Panelists talked about different experiences they had with male colleagues.  some of whom would make sure to acknowledge your contributions explicitly in their presentations, and some who would use your ideas without any acknowledgement. Clearly if you want to be more successful you should avoid being surrounded by this latter group of people. It was mentioned that one of the techniques in dealing with problems that you might face with male colleagues (if you find yourself unable to solve it by yourself) is to go to your manager or boss and push him to help you in that situation.

Another challenge that was highlighted was finding a research problem to work on during graduate study and also for one's research career after that. Many of the speakers agreed  that was one of the biggest challenges in their research work). Other discussed challenges were about choosing the right advisor and changing research problems or advisors during one's PhD.

It was mentioned that usually the most common mistake new students make in doing research is that they decide on some topic, do a wide search on the current and previous work, and then come to the conclusion that  all the problems had already been solved and that there was  nothing new to do. But in fact in most research topics there are always ways to make the area broader and find new directions: this is the creative aspect of research. This is the main distinction between doing research and "re-search"

There were also some discussions about the different aspects of working as a researcher at research labs or at a university as faculty. Lisa Zhang from Lucent mentioned that research labs have good quality of life and encourage a lot of flexibility.  However, there are issues relating to job security versus tenure and there is a trade-off between these two kinds of research positions.

There was  discussion about collaboration between researchers.

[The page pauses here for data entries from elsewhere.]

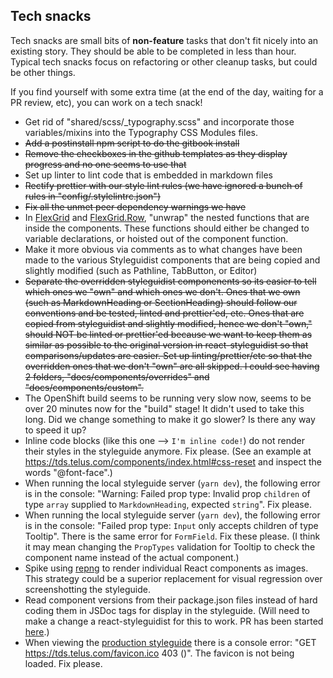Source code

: ## Tech snacks

Tech snacks are small bits of **non-feature** tasks that don't fit nicely into an existing story. They should be able to be
completed in less than hour. Typical tech snacks focus on refactoring or other cleanup tasks, but could be other things.

If you find yourself with some extra time (at the end of the day, waiting for a PR review, etc), you can work on a tech snack!

* Get rid of "shared/scss/\_typography.scss" and incorporate those variables/mixins into the Typography CSS Modules files.
* ~~Add a postinstall npm script to do the gitbook install~~
* ~~Remove the checkboxes in the github templates as they display progress and no one seems to use that~~
* Set up linter to lint code that is embedded in markdown files
* ~~Rectify prettier with our style lint rules (we have ignored a bunch of rules in "config/.stylelintrc.json")~~
* ~~Fix all the unmet peer dependency warnings we have~~
* In [FlexGrid](https://github.com/telusdigital/tds/blob/master/packages/FlexGrid/FlexGrid.jsx#L20-L21) and [FlexGrid.Row](https://github.com/telusdigital/tds/blob/master/packages/FlexGrid/Row/Row.jsx#L13-L29),
  "unwrap" the nested functions that are inside the components. These functions should either be changed to variable declarations, or hoisted out of the component function.
* Make it more obvious via comments as to what changes have been made to the various Styleguidist components that are being copied and slightly modified (such as Pathline, TabButton, or Editor)
* ~~Separate the overridden styleguidist componenents so its easier to tell which ones we "own" and which ones we don't. Ones that we own (such as MarkdownHeading or SectionHeading) should follow our conventions and be tested, linted and prettier'ed, etc. Ones that are copied from styleguidist and slightly modified, hence we don't "own," should NOT be linted or prettier'ed because we want to keep them as similar as possible to the original version in react-styleguidist so that comparisons/updates are easier. Set up linting/prettier/etc so that the overridden ones that we don't "own" are all skipped. I could see having 2 folders, "docs/components/overrides" and "docs/components/custom".~~
* The OpenShift build seems to be running very slow now, seems to be over 20 minutes now for the "build" stage! It didn't used to take this long. Did we change something to make it go slower? Is there any way to speed it up?
* Inline code blocks (like this one --> `I'm inline code!`) do not render their styles in the styleguide anymore. Fix please. (See an example at <https://tds.telus.com/components/index.html#css-reset> and inspect the words "@font-face".)
* When running the local styleguide server (`yarn dev`), the following error is in the console: "Warning: Failed prop type: Invalid prop `children` of type `array` supplied to `MarkdownHeading`, expected `string`". Fix please.
* When running the local styleguide server (`yarn dev`), the following error is in the console: "Failed prop type: `Input` only accepts children of type Tooltip". There is the same error for `FormField`. Fix these please. (I think it may mean changing the `PropTypes` validation for Tooltip to check the component name instead of the actual component.)
* Spike using [repng](https://github.com/jxnblk/repng) to render individual React components as images. This strategy could be a superior replacement for visual regression over screenshotting the styleguide.
* Read component versions from their package.json files instead of hard coding them in JSDoc tags for display in the styleguide. (Will need to make a change a react-styleguidist for this to work. PR has been started [here](https://github.com/styleguidist/react-styleguidist/pull/868).)
* When viewing the [production styleguide](https://tds.telus.com/components/index.html) there is a console error: "GET https://tds.telus.com/favicon.ico 403 ()". The favicon is not being loaded. Fix please.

Valerie King mentioned that one should not be afraid to  contact  people and ask to work with them. In fact, people like it that others come and work with them on interesting research problems. She related experiences where she got stuck in solving some problem and  found someone more expert in that area to collaborate with. One such collaboration was with two other female researchers resulting in what she called the only “Three Women SODA paper”.

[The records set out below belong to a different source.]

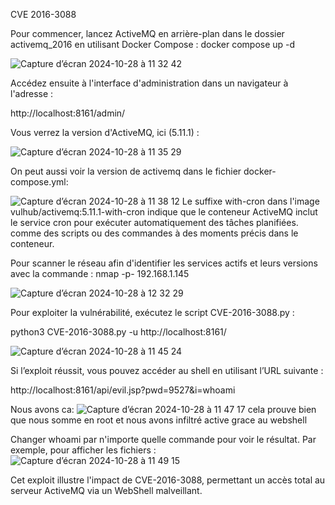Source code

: CVE 2016-3088

Pour commencer, lancez ActiveMQ en arrière-plan dans le dossier activemq_2016 en utilisant Docker Compose :
docker compose up -d

![Capture d’écran 2024-10-28 à 11 32 42](https://github.com/user-attachments/assets/78ec3caa-2c74-45b7-b19a-9ccc136e4e9c)

Accédez ensuite à l'interface d'administration dans un navigateur à l'adresse :

http://localhost:8161/admin/

Vous verrez la version d'ActiveMQ, ici (5.11.1) :


![Capture d’écran 2024-10-28 à 11 35 29](https://github.com/user-attachments/assets/0521d85f-f8ac-4fa0-b8b6-427b2bc320f9)

On peut aussi voir la version de activemq dans le fichier docker-compose.yml:

![Capture d’écran 2024-10-28 à 11 38 12](https://github.com/user-attachments/assets/52a231f2-a055-442a-b362-cec6ed79b7bd)
Le suffixe with-cron dans l'image vulhub/activemq:5.11.1-with-cron indique que le conteneur ActiveMQ inclut le service cron pour exécuter automatiquement des tâches planifiées. comme des scripts ou des commandes à des moments précis dans le conteneur.

Pour scanner le réseau afin d'identifier les services actifs et leurs versions avec la commande :
nmap -p- 192.168.1.145

![Capture d’écran 2024-10-28 à 12 32 29](https://github.com/user-attachments/assets/adf66034-e307-4601-8485-cc26b76d2a32)

Pour exploiter la vulnérabilité, exécutez le script CVE-2016-3088.py :

python3 CVE-2016-3088.py -u http://localhost:8161/ 

![Capture d’écran 2024-10-28 à 11 45 24](https://github.com/user-attachments/assets/c34cc77c-42b1-4d43-9c97-e98e63946e14)

Si l’exploit réussit, vous pouvez accéder au shell en utilisant l’URL suivante :

http://localhost:8161/api/evil.jsp?pwd=9527&i=whoami

Nous avons ca:
![Capture d’écran 2024-10-28 à 11 47 17](https://github.com/user-attachments/assets/9b6de1b9-f5a5-470c-b8b9-0faf53f3d8b4)
cela prouve bien que nous somme en root et nous avons infiltré active grace au webshell

Changer whoami par n'importe quelle commande pour voir le résultat. Par exemple, pour afficher les fichiers :
![Capture d’écran 2024-10-28 à 11 49 15](https://github.com/user-attachments/assets/2b1241fb-b26f-4f18-abff-4db980a52eb0)


Cet exploit illustre l'impact de CVE-2016-3088, permettant un accès total au serveur ActiveMQ via un WebShell malveillant.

At the end of the panel, Shubhangi Saraf (IAS, Rutgers) talked about her experiences during graduate study. She said that it was  very important for one's research career to do multiple internships,  travel and visit different schools and research labs,  find good people to work with and build  a good network and connections. Shubhangi was one of the participants  that first attended the Women In Theory workshop as a student four years ago and is now, at the third workshop, one of the organizers. She mentioned that this workshop was one of the ways that she was able to meet new people and make connection to do internships.

At the end of the second day there was a banquet in  Palmer House at which we were able to meet other professors from Princeton University and talk with them.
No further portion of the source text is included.